February 27, 2017 by Ben Alexander

How to get out of the friend zone

Want to know how to get out of the friend zone?

How to get out of the friend zone is one of the most common questions I am asked as a dating coach. The reason for this is ‘the friend zone’ is one of the most common problems guys encounter with women and dating.

If you don’t know how to avoid the friend zone, you will end up being ‘just friends’ with the girls who you actually want to be intimate with. When you figure out how to avoid the friend zone, you will usually be able to decide which girls you want to be intimate with and which ones you just want to be friends with and act accordingly to make it so.

What is The Friend Zone?

The friend zone is when you are attracted to a girl and want to date her or be intimate with her, but she doesn’t feel the same way and just wants to be friends with you. Although the friend zone may seem like a problem, it’s actually a symptom of a man who doesn’t know how to naturally attract women.

The Harsh Truth on How to Get Out of The Friend Zone

Most guys who want to know how to get out of the friend zone are already in the friend zone with a girl they instead want to be intimate with (I suppose that makes a lot of sense…right?). But there is a harsh truth about knowing how to get out of the friend zone that you can only understand once you know the following.

The dynamic (or relationship) between you and a girl begins to be established from the very first moment you meet her. Simply put, whether you and her will end up dating or whether you and her will end up as just friends is decided by how you interact with a woman usually in the first few seconds, minutes or hours of meeting her. Why?

Whenever we meet people, we sort of ‘ping’ or ‘feel-out’ someone’s vibe. Women are especially good at this and when they first meet a man, they immediately begin to assess whether he is someone they consider as attractive/a lover or if they just see him as a friend.

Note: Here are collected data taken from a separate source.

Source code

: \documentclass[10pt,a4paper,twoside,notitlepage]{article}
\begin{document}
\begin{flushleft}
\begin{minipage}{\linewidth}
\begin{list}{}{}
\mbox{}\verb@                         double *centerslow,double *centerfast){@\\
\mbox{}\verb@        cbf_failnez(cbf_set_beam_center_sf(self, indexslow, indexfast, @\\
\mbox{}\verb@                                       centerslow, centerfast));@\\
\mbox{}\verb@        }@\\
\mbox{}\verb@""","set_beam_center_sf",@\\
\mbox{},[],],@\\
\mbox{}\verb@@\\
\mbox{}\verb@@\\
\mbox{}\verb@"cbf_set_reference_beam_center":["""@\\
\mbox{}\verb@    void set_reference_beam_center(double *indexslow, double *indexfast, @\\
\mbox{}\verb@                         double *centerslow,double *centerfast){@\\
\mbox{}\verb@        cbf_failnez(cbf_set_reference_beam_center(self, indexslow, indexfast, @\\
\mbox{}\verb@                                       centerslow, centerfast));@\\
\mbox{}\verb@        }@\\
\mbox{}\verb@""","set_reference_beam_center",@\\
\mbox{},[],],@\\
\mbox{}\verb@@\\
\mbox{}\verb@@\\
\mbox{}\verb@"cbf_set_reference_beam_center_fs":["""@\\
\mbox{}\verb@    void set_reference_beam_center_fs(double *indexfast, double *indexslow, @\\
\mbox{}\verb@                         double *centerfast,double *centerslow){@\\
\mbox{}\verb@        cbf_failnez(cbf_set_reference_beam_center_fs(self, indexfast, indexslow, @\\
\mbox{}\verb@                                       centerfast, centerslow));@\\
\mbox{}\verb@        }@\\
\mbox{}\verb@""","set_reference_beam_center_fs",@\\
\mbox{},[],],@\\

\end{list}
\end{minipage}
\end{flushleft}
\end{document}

Generally a girl will seek to friend zone any guy she meets who she doesn’t consider attractive or any guy who signals that he is only looking for friendship with her. So for example, if you interact with a girl like you just want to be friends when you first meet her, she will respond back to you as a friend. The longer you interact with her like a friend, the more strongly she will consider you as a friend and the less she will consider you as a lover, and the harder it will be for you to change your dynamic with her from a friendly one to an intimate one.

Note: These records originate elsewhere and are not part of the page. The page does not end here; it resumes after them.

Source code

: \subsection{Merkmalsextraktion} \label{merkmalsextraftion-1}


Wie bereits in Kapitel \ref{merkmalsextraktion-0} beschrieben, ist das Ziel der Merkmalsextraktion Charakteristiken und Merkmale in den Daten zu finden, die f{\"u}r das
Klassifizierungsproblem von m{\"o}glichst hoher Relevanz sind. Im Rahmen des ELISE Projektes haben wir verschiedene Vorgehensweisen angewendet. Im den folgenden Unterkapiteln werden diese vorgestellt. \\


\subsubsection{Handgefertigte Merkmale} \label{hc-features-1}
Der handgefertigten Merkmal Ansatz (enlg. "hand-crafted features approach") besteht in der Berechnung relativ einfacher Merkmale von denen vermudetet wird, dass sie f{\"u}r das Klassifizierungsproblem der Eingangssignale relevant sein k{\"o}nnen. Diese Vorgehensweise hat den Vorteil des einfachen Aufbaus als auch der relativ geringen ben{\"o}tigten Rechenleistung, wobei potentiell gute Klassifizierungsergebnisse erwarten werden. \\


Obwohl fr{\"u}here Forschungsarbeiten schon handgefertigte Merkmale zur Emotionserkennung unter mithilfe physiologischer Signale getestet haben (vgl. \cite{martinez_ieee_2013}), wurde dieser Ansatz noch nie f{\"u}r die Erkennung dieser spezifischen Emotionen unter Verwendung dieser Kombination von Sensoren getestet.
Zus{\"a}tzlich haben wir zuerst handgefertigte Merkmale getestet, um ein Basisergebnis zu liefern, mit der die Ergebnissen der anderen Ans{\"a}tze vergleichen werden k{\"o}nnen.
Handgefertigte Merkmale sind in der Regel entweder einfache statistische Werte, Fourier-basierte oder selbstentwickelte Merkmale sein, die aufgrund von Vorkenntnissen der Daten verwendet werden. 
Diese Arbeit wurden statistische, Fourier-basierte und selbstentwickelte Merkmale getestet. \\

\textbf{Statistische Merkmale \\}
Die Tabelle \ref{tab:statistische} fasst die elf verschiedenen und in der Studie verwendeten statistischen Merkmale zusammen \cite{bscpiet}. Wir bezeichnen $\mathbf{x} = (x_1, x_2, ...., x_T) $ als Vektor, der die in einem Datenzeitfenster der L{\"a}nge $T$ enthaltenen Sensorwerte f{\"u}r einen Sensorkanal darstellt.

There is no exact time frame for how long it takes before any particular girl decides she wants to be just friends with a guy as there are so many variables from person to person and in different situations, but it can sometimes be decided as quickly as within a few seconds or minutes, and in other cases it could take hours or even days. Most guys however struggle to understand just how hard it is to change this ‘classification’ from friend to lover once it’s been established, and often this is the biggest frustration of a guy in the friend zone, as it seems nothing he tries can change it.

Therefore, the only solution is to make sure you interact with with the women you are attracted to in an attractive manner as soon as you first meet them. This lets them know you would like to be romantically involved with them as soon as they meet you and lets them begin to class you as attractive right from the first moment and avoids them classing you as a friend. So the harsh truth of how to avoid the friend zone is: The best way to get out of the friend zone is to never get in the friend zone in the first place!

How to Avoid The Friend Zone

If you frequently end up in the friend zone and just read the above and thought ‘But I didn’t treat her like I wanted to be her friend! I was acting in an attractive manner, or at least I thought I was and I was trying to show her I like her!”, then there are two main possibilities:

  1. Less Likely: You haven’t met a girl who is a match for you. Find another girl who is a match for you.
  2. More Likely: You haven’t yet learned a proven system to communicate yourself in a naturally attractive way. Find out how to do this! (Contact us here if you want help with this)

But I’m Stuck in The Friend Zone! Help!

If you are stuck in the friend zone with a girl and just can’t seem to get out, and you are in denial and are unwilling to admit defeat, then you are choosing to make life very hard for yourself. ‘Recovery rates’ from the friend zone are extremely low because of everything I said above. Depending how long you’ve known a girl and how long she’s considered you as a friend, often it can be near impossible for her to see you any other way. Its kind of like expecting a girl to become attracted to her brother…which is messed up!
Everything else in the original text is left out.